◆ **GIVEN RECORDS**:

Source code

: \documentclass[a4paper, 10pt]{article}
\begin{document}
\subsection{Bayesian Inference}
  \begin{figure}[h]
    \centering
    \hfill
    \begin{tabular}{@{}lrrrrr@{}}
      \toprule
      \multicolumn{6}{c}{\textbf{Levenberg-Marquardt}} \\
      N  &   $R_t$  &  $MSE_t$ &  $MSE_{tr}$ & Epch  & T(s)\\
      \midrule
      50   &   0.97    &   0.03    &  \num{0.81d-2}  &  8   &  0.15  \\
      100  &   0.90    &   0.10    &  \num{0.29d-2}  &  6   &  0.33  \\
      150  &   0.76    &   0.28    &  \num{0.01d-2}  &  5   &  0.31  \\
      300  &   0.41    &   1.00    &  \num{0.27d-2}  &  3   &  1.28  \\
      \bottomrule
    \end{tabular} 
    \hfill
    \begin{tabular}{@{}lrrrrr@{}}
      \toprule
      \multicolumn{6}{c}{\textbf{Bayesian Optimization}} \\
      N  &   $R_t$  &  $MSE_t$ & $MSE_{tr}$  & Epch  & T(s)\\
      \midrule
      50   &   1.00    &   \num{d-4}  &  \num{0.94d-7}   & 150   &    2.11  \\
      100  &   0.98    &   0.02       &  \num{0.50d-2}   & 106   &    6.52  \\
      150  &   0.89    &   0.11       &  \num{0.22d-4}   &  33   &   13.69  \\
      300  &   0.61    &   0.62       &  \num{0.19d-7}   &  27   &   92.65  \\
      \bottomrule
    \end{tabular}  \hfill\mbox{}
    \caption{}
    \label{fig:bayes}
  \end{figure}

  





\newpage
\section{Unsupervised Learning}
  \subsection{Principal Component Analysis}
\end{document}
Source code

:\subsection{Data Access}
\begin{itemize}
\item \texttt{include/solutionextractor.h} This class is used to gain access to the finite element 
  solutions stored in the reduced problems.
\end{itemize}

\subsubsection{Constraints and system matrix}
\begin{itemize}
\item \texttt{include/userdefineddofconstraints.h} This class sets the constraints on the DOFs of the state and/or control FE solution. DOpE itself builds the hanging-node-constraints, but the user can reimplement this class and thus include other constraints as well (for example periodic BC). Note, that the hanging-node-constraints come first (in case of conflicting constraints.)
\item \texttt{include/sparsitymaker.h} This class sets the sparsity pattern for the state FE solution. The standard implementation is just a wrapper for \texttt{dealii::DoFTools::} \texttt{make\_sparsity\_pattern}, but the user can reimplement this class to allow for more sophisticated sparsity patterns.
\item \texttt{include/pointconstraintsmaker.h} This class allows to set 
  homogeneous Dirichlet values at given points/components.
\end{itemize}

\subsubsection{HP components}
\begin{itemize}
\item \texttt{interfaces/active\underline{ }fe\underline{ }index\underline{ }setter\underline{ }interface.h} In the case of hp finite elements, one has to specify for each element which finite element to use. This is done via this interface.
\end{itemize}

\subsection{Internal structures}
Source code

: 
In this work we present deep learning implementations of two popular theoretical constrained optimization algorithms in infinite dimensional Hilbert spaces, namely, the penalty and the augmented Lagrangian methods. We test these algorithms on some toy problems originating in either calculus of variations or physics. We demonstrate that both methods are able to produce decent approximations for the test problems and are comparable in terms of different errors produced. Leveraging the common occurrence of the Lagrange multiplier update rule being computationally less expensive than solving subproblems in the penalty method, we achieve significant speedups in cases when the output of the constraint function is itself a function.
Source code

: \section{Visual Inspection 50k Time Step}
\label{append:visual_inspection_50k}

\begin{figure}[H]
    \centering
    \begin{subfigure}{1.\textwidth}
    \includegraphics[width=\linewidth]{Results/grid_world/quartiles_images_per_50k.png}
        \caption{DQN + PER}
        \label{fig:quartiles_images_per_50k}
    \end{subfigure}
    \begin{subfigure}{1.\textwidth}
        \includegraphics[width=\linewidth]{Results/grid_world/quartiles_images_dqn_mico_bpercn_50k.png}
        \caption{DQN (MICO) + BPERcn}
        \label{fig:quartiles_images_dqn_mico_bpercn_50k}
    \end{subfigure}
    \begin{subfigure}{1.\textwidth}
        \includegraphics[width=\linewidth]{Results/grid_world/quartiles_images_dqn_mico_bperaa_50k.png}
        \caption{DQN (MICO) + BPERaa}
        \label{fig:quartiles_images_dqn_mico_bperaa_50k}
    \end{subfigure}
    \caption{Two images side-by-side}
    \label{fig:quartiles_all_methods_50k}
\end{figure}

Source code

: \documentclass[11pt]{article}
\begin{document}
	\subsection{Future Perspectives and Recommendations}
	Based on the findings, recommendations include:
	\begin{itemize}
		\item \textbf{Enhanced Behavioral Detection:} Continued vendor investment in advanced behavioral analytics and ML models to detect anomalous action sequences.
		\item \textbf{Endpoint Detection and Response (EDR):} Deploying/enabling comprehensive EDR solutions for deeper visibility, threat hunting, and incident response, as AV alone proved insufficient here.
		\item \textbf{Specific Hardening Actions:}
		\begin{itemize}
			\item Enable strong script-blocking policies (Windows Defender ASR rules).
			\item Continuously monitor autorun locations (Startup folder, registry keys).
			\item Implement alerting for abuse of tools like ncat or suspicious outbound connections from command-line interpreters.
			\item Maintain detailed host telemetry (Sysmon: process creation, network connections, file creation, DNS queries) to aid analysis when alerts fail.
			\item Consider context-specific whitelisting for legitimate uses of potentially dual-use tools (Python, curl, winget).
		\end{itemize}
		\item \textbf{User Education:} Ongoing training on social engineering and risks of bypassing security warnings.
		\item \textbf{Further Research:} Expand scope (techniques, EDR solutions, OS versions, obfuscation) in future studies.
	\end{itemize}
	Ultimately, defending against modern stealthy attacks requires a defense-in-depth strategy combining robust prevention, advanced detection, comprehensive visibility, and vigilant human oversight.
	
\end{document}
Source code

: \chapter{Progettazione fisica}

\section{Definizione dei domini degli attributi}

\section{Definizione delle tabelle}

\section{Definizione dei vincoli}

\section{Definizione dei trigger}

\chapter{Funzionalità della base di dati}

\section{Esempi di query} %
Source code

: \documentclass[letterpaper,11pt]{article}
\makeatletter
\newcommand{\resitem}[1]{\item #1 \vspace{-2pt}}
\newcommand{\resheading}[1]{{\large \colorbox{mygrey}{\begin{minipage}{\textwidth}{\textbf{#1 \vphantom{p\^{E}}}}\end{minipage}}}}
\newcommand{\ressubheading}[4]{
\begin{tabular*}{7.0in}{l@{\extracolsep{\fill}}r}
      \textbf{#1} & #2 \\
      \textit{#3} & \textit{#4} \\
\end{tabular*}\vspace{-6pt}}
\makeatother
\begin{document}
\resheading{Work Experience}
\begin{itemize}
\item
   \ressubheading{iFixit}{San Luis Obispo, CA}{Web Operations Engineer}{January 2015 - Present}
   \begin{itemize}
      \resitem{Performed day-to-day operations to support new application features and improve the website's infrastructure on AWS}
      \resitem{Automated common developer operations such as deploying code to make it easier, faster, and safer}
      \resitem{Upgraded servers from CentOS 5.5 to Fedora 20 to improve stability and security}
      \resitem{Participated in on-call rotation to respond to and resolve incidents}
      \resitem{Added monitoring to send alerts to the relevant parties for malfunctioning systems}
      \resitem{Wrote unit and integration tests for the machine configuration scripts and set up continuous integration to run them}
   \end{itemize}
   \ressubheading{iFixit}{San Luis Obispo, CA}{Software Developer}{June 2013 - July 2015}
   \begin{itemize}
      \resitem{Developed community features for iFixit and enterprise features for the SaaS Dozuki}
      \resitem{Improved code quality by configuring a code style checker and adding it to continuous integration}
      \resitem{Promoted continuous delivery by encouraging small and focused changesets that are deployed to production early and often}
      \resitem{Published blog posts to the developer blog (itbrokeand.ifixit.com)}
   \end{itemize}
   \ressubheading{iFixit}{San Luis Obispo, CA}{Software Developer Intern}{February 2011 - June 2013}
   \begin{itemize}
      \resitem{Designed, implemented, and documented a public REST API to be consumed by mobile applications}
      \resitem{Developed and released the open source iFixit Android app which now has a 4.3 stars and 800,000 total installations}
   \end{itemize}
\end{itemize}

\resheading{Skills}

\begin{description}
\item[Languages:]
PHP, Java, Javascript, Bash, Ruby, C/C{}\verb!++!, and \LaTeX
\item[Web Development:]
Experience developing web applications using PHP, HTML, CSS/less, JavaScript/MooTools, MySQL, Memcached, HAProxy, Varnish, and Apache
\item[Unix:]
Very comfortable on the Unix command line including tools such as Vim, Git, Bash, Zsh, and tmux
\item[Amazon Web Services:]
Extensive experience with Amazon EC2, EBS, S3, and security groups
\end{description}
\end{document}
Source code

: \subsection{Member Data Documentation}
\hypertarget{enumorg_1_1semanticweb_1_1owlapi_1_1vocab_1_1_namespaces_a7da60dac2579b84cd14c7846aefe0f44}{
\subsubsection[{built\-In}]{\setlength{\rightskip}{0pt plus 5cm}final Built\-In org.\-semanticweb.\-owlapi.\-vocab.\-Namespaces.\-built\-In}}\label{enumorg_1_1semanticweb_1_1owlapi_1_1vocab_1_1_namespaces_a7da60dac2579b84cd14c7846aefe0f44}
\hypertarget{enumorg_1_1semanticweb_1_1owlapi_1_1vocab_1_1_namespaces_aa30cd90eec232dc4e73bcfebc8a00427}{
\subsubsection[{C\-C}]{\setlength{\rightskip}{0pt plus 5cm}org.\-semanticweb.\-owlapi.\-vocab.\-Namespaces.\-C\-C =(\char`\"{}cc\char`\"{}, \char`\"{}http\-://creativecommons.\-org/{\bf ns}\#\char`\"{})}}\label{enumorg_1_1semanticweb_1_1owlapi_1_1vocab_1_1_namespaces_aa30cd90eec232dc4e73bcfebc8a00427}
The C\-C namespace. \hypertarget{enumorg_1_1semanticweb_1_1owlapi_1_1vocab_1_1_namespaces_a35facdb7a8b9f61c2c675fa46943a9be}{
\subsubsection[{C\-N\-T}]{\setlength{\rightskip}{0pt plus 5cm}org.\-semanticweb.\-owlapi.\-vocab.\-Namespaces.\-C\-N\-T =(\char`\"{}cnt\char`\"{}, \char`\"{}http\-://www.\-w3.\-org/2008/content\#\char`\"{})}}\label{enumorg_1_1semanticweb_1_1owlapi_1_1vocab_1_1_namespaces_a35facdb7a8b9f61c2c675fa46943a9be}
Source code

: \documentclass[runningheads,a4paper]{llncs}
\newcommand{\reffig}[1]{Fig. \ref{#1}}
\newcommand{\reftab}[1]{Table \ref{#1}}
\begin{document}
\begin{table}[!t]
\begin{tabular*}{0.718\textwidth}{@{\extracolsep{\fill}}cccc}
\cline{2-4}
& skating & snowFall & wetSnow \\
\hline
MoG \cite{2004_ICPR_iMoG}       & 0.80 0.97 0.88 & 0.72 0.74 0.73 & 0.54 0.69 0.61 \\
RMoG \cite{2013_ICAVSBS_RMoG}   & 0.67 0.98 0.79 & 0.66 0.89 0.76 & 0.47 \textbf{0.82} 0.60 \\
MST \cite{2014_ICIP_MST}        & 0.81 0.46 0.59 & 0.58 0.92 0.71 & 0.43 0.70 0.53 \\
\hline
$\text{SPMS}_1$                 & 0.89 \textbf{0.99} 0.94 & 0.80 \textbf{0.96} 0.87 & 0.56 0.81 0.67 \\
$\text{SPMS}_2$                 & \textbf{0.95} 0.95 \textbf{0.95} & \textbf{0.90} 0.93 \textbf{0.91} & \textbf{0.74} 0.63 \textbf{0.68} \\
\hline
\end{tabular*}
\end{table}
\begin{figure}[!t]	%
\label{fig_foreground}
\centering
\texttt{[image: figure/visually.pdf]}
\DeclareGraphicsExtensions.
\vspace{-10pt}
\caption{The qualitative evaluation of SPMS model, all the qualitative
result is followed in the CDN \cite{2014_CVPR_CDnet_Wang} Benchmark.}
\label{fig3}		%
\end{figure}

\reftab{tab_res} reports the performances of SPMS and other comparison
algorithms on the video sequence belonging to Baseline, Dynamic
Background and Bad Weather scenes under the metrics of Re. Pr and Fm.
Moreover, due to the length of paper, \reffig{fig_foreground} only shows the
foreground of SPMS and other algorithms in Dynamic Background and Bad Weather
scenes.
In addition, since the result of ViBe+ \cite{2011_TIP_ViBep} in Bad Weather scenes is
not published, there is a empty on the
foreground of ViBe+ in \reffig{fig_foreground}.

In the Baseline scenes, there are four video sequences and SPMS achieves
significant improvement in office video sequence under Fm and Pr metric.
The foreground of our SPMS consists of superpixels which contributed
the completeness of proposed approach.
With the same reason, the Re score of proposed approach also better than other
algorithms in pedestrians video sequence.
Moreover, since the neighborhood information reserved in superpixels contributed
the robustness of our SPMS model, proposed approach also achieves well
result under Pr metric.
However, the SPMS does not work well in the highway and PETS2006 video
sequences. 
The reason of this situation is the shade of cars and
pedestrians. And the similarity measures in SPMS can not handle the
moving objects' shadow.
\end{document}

◆ **DIRECTIONS FOR THIS TASK**:
Your task for the entries above: copy exactly the span starting with the line with "in on-call rotation" and going on through the line with "unit and integration", both lines included, and nothing else.

◆ **ANSWER SPACE**:
      \resitem{Participated in on-call rotation to respond to and resolve incidents}
      \resitem{Added monitoring to send alerts to the relevant parties for malfunctioning systems}
      \resitem{Wrote unit and integration tests for the machine configuration scripts and set up continuous integration to run them}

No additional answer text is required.